The answer could be using Mean Height Regulation where any new building can be built within 50% below or above the mean height of the buildings around it. Mean Heigh Regulation allows a city to gently swell higher as demand rises, and gently fall lower as a city shrinks.
SB287 Criticism #1 — Glass Towers Overnight
People are scared by the idea of tall buildings leaping up overnight near their house or in their neighborhood. Any law that offers a discontinuous leap in building heights is therefore scary. SB827 does over this sort of “jacking up” of the height restriction.
Also by jacking up the height restriction, it incentivizes developers to hit that maximum as soon as possible to enjoy the highest possible profits as soon as possible. Paris is currently had a fight about building height and jacked up their restriction and immediately buildings are jumping to be built to that new limit.
SB287 Criticism #2 — Local Control (an Effective Red Herrings)
Critics claimed incorrectly that that SB827 got rid of important “local control”, but the law left in place demolition restrictions, non-displacement provisions, and local design control for every project. What it really did was legalize 8 story buildings around transit, and leave all local controls the same. It is just scary for a lot of people to think that all the 1–3 story buildings around transit could shoot up to 8 stories over night.
Nevertheless this red herring criticism was very politically successful and galvanizing anti-growth support.
SB287 Criticism #3— A Short Term Solution
No critic pointed out that SB827 is a short term solution. What happens 30 years from now when we need 12 or 16 story buildings around transit? Do we have to have this fight all over again?
In any case, it was stopped. But Weiner will re-release a new version of the bill next year. And what will it look like?
What if there was a more gradual solution, that also was long term?
A New Solution — Mean Height Regulation
Here is the proposed working for MHR:
Any new building can be between one-half above or below the the average height of the surrounding buildings.
Support for MHR #1— More Gradual Development
Setting a flat 80 foot height restriction invites as many developers as possible to hit that maximum as soon as possible.

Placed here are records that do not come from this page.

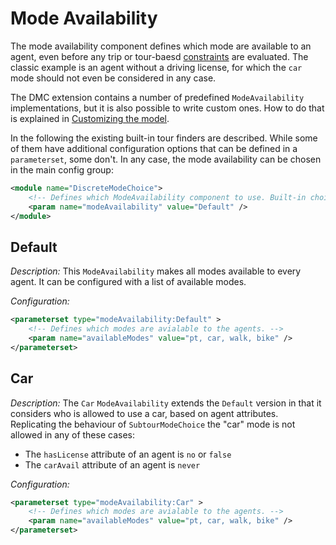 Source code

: # Mode Availability

The mode availability component defines which mode are available to an agent, even before any trip or tour-baesd [constraints](Constraint.md) are evaluated. The classic example is an agent without a driving license, for which the `car` mode should not even be considered in any case.

The DMC extension contains a number of predefined `ModeAvailability` implementations, but it is also possible to write custom ones. How to do that is explained in [Customizing the model](docs/Customizing.md).

In the following the existing built-in tour finders are described. While some of them have additional configuration options that can be defined in a `parameterset`, some don't. In any case, the mode availability can be chosen in the main config group:

```xml
<module name="DiscreteModeChoice">
	<!-- Defines which ModeAvailability component to use. Built-in choices: ... -->
	<param name="modeAvailability" value="Default" />
</module>
```

## Default

*Description:* This `ModeAvailability` makes all modes available to every agent. It can be configured with a list of available modes.

*Configuration:*

```xml
<parameterset type="modeAvailability:Default" >
	<!-- Defines which modes are avialable to the agents. -->
	<param name="availableModes" value="pt, car, walk, bike" />
</parameterset>
```

## Car

*Description:* The `Car` `ModeAvailability` extends the `Default` version in that it considers who is allowed to use a car, based on agent attributes. Replicating the behaviour of `SubtourModeChoice` the "car" mode is not allowed in any of these cases:

- The `hasLicense` attribute of an agent is `no` or `false`
- The `carAvail` attribute of an agent is `never`

*Configuration:*

```xml
<parameterset type="modeAvailability:Car" >
	<!-- Defines which modes are avialable to the agents. -->
	<param name="availableModes" value="pt, car, walk, bike" />
</parameterset>
```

But setting a formula-driven height restriction with Mean Height Regulation will make development more gradual because some people will sell or develop their properties today, but others will wait until the mean height gets higher before selling or developing.

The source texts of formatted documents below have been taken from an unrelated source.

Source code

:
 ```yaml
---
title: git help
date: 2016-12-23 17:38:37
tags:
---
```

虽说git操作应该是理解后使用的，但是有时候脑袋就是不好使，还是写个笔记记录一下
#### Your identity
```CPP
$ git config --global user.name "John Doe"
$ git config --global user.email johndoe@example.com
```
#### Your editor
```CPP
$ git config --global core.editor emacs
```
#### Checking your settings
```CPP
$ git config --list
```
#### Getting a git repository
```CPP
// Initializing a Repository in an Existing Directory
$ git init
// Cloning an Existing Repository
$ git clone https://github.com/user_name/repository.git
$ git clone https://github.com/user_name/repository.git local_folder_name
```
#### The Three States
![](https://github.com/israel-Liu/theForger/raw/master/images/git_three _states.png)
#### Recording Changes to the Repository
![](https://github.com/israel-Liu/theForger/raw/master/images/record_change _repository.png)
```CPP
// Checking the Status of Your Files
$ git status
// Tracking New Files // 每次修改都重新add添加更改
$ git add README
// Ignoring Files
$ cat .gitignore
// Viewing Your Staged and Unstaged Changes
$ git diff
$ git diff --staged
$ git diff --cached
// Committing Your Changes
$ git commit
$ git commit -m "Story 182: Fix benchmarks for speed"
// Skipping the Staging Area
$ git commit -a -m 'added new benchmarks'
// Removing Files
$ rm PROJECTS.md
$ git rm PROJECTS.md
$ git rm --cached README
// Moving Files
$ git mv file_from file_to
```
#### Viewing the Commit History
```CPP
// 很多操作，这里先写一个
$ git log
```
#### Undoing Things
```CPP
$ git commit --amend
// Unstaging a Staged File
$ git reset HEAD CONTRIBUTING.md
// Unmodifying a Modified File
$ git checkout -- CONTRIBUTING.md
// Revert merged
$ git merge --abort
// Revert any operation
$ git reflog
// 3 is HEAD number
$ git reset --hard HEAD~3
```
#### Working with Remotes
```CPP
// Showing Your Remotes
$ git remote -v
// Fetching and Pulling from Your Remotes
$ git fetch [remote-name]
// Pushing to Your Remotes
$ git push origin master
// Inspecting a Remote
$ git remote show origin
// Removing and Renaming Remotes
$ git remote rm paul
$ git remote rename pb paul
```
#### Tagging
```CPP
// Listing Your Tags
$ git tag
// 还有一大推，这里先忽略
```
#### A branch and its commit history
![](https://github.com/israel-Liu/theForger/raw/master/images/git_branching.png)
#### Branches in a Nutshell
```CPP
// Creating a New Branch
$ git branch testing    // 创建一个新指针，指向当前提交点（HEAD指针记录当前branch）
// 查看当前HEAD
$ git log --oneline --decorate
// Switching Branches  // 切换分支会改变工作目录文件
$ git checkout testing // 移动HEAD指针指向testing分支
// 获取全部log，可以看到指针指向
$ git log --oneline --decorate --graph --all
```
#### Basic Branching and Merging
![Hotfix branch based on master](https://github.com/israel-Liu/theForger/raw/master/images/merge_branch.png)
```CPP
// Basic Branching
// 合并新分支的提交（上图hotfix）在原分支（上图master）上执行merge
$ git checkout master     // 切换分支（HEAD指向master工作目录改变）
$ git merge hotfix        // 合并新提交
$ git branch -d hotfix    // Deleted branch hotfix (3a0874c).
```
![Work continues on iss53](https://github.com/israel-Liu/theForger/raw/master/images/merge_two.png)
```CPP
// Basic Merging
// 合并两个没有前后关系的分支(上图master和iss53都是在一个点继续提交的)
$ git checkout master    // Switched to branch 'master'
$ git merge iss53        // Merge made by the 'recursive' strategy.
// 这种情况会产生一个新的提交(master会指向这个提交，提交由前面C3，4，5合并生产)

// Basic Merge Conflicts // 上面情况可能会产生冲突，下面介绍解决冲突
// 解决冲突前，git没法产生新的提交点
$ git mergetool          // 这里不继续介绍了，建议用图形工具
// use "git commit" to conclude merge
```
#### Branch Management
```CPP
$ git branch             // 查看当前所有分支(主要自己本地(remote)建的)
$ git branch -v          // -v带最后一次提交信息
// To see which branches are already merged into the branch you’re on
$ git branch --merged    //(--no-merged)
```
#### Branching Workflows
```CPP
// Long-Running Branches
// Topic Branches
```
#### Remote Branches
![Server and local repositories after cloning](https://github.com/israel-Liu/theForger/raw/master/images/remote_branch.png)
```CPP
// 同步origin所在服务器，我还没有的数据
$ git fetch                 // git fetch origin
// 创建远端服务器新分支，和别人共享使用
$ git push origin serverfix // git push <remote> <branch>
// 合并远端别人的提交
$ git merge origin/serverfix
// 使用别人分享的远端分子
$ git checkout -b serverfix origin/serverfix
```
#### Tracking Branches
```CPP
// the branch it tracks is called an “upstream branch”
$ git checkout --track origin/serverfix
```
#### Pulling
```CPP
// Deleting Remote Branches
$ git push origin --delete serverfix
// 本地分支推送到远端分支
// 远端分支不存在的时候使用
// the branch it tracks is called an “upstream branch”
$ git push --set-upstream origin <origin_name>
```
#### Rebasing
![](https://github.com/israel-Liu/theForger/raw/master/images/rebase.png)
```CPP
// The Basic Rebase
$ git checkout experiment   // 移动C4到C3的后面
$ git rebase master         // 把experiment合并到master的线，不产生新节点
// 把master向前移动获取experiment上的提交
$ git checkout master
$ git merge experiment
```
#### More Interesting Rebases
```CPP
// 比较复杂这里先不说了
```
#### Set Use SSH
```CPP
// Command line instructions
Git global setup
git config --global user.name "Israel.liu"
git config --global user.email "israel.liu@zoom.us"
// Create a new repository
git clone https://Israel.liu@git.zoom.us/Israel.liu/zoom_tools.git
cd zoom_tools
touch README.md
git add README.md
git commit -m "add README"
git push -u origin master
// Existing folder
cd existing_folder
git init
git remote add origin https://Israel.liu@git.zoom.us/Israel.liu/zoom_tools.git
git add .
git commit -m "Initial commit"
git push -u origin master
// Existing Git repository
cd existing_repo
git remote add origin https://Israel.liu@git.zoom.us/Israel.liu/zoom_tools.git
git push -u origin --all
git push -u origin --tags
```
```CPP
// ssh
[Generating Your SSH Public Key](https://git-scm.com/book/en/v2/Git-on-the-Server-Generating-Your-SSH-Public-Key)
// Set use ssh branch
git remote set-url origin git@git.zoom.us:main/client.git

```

Support for MHR #2 — More Beautiful
MHR makes neighborhood and urban development more gradual and thoughtful and that makes it end up more beautiful and desirable.
Big glass towers that could be built anywhere might be efficient but they destroy the character of a city and the Jane Jacobs-style street life that citizens and visitors enjoy. The best cities in the world have a range of sizes of multi-use buildings next to each other. MHR supports this gradual, thoughtful, and beautiful development.
Support for MHR #3— More Consensus
MHR is a building height regulation that can build consensus between pro- and anti-growth citizens because it opens up gradually taller and taller buildings, but it removes the fear that tall buildings will “shoot up overnight” where smaller buildings were before.
Support for MHR #3 —Wider and More Long Term
The MHR policy could reasonably extend to the whole world, not just transit corridors in Californian cities. Anywhere there is more demand to live, it makes sense to allow buildings to swell to higher heights. As the buildings grow, the city can plan and deploy the development of services to those denser areas.
If we make MHR the standard for California, we won’t have to revisit the height of buildings in the future, since the formula will naturally accommodate more and less dense buildings as cities grow and shrink over time.